Progettazione e realizzazione di giardini di fitodepurazione e sistemi di raccolta e  recupero delle acque meteoriche

La FITODEPURAZIONE è un processo naturale per depurare le acque di scarico che utilizza le piante ed il terreno come filtri biologici, in grado di ridurre le sostanze inquinanti in esse presenti; sono trattamenti biologici secondari (che necessitano di un trattamento primario di sedimentazione come una vasca imhoff e o una vasca a tre camere) e/o terziari (di affinamento per scarichi urbani, industriali, agricoli e zootecnici, percolati di discarica, per acque di dilavamento di strade ed autostrade, acque reflue provenienti da aziende vinicole, da oleifici, da fungaie, da impianti di acquacoltura, derivazioni di fiumi inquinati, percolati di miniera, ecc).

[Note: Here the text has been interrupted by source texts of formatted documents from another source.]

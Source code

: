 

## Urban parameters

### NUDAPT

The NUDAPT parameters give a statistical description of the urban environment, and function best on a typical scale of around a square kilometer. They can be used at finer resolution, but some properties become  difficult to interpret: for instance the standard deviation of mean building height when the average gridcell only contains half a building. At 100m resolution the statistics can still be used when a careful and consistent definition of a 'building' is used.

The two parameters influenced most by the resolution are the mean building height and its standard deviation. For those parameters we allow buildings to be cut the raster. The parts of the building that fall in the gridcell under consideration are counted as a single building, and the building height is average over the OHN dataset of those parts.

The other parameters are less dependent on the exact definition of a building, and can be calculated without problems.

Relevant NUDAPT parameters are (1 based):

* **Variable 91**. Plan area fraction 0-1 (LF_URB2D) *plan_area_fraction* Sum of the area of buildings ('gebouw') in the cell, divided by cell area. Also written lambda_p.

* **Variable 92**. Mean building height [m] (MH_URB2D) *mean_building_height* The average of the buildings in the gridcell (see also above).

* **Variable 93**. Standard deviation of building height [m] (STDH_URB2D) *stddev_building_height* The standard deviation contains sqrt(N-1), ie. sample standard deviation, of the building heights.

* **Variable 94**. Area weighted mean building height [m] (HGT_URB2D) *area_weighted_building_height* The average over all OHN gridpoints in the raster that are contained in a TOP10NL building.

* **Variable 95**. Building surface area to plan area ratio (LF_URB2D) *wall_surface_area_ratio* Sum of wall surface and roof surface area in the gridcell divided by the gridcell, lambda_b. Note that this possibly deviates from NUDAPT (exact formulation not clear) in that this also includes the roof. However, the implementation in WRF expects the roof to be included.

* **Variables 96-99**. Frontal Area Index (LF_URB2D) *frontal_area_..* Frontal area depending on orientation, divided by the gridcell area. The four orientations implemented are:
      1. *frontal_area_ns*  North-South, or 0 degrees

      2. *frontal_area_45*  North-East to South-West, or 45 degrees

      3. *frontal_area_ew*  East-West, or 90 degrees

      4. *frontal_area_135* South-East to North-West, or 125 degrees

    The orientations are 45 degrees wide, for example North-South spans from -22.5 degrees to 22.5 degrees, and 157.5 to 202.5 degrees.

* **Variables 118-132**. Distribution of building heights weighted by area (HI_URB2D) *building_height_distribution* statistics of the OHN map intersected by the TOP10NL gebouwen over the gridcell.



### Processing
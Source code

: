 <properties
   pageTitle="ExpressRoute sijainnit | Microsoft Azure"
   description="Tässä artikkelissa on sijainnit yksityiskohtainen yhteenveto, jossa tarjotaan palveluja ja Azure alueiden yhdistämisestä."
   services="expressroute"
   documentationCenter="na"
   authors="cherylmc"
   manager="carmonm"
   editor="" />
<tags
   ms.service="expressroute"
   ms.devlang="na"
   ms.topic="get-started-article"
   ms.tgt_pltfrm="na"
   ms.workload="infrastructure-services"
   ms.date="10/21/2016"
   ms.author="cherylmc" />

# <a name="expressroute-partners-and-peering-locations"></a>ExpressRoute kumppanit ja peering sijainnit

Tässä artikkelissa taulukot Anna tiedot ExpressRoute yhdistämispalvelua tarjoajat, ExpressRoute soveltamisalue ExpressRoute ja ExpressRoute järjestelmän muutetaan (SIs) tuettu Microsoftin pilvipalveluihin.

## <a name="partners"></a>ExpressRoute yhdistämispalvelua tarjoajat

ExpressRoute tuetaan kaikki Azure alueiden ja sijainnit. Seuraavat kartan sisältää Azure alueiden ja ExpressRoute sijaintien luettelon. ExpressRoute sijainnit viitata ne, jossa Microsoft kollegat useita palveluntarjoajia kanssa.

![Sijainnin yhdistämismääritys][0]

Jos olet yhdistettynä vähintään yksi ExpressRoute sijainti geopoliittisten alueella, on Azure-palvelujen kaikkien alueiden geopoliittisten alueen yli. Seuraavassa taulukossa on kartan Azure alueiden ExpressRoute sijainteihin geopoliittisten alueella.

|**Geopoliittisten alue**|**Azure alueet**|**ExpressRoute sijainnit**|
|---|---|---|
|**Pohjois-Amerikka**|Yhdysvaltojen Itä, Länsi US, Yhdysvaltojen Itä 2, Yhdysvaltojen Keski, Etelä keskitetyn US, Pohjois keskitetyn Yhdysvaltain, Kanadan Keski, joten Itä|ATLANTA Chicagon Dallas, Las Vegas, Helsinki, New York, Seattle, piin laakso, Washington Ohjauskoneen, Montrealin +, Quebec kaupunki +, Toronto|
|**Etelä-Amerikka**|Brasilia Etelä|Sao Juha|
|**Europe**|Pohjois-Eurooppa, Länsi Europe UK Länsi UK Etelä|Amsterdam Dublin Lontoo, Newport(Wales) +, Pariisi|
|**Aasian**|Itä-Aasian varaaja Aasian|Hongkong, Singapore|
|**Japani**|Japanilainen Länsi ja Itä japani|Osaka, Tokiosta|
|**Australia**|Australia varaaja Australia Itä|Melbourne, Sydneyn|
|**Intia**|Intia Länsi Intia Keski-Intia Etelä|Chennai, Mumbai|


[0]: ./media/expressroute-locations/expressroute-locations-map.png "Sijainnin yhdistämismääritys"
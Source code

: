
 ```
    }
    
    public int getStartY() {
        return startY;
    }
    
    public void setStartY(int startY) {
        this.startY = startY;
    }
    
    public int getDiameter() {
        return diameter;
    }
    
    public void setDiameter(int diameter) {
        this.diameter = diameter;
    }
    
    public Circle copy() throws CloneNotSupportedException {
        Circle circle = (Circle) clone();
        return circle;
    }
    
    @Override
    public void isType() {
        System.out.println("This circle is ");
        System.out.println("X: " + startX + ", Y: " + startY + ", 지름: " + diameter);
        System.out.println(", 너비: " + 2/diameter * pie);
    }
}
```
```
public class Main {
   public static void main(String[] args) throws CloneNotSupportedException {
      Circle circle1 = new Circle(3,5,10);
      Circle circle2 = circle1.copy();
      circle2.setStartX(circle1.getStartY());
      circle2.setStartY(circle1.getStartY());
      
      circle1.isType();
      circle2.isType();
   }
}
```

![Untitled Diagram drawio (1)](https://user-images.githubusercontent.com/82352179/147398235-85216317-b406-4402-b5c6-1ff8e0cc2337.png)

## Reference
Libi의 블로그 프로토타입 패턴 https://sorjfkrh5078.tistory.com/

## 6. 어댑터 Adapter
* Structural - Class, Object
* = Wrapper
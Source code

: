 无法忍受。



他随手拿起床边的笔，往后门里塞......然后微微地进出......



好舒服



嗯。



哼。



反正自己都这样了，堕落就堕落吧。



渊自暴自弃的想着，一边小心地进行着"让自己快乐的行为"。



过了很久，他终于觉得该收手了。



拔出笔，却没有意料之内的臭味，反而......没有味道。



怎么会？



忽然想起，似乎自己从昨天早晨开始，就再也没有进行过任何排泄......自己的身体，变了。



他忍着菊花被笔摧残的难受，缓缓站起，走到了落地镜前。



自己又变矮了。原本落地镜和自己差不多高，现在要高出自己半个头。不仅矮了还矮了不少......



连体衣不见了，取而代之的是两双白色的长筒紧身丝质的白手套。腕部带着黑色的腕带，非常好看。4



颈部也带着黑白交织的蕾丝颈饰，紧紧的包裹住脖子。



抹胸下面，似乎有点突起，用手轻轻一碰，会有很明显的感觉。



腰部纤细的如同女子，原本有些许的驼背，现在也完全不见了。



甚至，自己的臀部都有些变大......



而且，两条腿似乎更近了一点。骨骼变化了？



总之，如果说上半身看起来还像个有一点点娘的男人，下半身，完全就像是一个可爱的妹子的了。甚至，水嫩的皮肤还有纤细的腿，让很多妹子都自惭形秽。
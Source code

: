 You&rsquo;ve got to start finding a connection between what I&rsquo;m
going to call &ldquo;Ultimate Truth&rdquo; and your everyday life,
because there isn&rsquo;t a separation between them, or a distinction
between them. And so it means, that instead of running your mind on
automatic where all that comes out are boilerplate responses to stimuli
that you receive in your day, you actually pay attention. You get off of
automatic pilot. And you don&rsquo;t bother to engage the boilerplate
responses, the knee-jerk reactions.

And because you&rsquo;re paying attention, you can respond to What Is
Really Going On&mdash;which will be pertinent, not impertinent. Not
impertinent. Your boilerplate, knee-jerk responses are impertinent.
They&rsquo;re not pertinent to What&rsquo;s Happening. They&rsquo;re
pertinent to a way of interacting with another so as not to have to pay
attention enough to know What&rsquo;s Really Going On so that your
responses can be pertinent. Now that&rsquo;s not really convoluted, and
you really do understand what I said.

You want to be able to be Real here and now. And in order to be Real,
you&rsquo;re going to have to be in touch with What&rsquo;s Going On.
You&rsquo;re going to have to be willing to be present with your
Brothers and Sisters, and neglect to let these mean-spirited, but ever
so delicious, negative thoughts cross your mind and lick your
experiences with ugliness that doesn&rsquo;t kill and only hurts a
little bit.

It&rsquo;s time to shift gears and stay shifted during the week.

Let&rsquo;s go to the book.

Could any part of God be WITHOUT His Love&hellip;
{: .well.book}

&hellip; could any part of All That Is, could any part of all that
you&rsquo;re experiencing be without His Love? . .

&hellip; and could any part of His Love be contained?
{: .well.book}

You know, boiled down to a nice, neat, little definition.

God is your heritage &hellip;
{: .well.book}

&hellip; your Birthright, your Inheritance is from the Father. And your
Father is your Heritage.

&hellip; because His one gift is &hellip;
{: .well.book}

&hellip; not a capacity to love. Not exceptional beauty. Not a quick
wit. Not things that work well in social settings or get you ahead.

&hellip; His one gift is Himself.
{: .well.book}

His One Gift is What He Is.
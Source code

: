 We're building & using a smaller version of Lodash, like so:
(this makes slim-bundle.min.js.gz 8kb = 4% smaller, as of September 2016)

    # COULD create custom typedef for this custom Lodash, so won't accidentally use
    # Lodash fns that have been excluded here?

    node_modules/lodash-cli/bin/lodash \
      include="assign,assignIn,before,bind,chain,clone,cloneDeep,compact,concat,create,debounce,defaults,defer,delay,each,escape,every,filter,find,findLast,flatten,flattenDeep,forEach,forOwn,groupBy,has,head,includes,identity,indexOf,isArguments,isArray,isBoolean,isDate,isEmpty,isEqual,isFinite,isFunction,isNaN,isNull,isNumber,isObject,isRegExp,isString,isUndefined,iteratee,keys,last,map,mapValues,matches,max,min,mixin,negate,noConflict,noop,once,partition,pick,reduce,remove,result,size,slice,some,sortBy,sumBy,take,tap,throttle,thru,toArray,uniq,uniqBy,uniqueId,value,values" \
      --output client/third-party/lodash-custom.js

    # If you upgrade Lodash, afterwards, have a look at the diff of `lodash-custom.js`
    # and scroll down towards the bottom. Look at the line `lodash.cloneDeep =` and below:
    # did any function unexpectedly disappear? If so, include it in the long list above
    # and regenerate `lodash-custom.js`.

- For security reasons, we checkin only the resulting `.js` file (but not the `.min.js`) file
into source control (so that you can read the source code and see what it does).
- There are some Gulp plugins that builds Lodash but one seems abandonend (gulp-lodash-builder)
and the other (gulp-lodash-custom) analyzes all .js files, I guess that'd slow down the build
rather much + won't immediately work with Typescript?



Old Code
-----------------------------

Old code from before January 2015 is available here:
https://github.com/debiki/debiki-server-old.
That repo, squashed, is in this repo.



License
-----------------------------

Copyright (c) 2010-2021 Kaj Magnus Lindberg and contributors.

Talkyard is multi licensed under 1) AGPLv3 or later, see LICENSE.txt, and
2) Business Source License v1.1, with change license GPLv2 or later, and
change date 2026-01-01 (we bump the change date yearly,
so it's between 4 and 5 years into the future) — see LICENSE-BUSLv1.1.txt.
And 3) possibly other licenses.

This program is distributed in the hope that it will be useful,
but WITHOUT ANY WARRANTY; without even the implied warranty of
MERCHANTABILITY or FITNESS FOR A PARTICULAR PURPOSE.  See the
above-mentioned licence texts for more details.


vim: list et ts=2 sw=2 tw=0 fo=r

SISTEMI DI FITODEPURAZIONE A FLUSSO SOMMERSO ORIZZONTALE (HF)

I sistemi di fitodepurazione SFS-h o HF (flusso sommerso orizzontale) sono costituiti da vasche contenenti materiale inerte con granulometria prescelta al fine di assicurare una adeguata conducibilità idraulica (i mezzi di riempimento comunemente usati sono sabbia, ghiaia, pietrisco); tali materiali inerti costituiscono il supporto su cui si sviluppano le radici delle piante emergenti (sono comunemente utilizzate le Phragmites australis); il fondo delle vasche deve essere opportunamente impermeabilizzato facendo uso di uno strato di argilla, possibilmente reperibile in loco, in idonee condizioni idrogeologiche, o, come più comunemente accade, di membrane sintetiche (HDPE o LDPE 2 mm di spessore); il flusso di acqua rimane costantemente al di sotto della superficie del vassoio assorbente e scorre in senso orizzontale grazie ad una leggera pendenza del fondo del letto (circa 1%) ottenuta con uno strato di sabbia sottostante il manto impermeabilizzante.


SISTEMI DI FITODEPURAZIONE A FLUSSO SOMMERSO VERTICALE (VF)

La configurazione di questi sistemi è del tutto simile a quelli a flusso sommerso orizzontale. La differenza consiste nel fatto che il refluo da trattare scorre verticalmente nel medium di riempimento (percolazione) e viene immesso nelle vasche con carico alternato discontinuo, mentre nei sistemi HF si ha un flusso a pistone, con alimentazione continua. Questa metodologia con flusso intermittente (reattori batch) implica normalmente l'impiego di un numero minimo di due vasche in parallelo per ogni linea che funzionano a flusso alternato, in modo da poter regolare i tempi di riossigenazione del letto variando frequenza e quantità del carico idraulico in ingresso, mediante l’adozione di dispositivi a sifone autoadescante opportunamente dimensionati o di pompe elettriche. Le essenze impiegate sono le medesime dei sistemi a flusso orizzontale.


SISTEMI DI FITODEPURAZIONE A FLUSSO LIBERO SUPERFICIALE (FWS)                                        

I sistemi FWS consistono in vasche o canali dove la superficie dell'acqua è esposta all'atmosfera ed il suolo, costantemente sommerso, costituisce il supporto per le radici delle piante emergenti; anche in questi sistemi il flusso è orizzontale e l'altezza delle vasche generalmente limitata a poche decine di centimetri. In questi sistemi i meccanismi di abbattimento riproducono esattamente tutti i fattori in gioco nel potere autodepurativo delle zone umide.

Il recupero e riciclaggio

delle acque meteoriche                                  


Sono sistemi in grado di offrire un evidente numero di vantaggi sia su scala collettiva che direttamente al privato, evitano il rischio di sovraccarichi della rete fognaria di smaltimento delle acque meteoriche in caso di precipitazioni di forte intensità, aumentano l'efficienza dei depuratori (laddove le reti fognarie bianca e nera siano indivise); provvedono a trattenere e/o disperdere in loco l’eccesso d’acqua piovana che non viene assorbita dal terreno a livello urbano, a causa della progressiva impermeabilizzazione dei suoli.


I sistemi di recupero e riciclaggio delle acque piovane, sono immediato contributo alla soluzione dei problemi dello spreco, della penuria e dei crescenti costi dell'approvvigionamento idrico.

Il risparmio avviene grazie all’utilizzo dell’acqua recuperata per il risciacquo dei wc, per le pulizie ed il bucato, per l'innaffiamento del giardino e per il lavaggio dell'automobile; tenendo sempre presente che quest'acqua è gratuita, permette assenza di depositi calcarei nelle condutture e sulle resistenze elettriche delle macchine di lavaggio (lavatrice,lavastoviglie) e conseguente risparmio sui consumi di elettricità, il risparmio di detersivi (fino al 50%) per la minor durezza dell'acqua.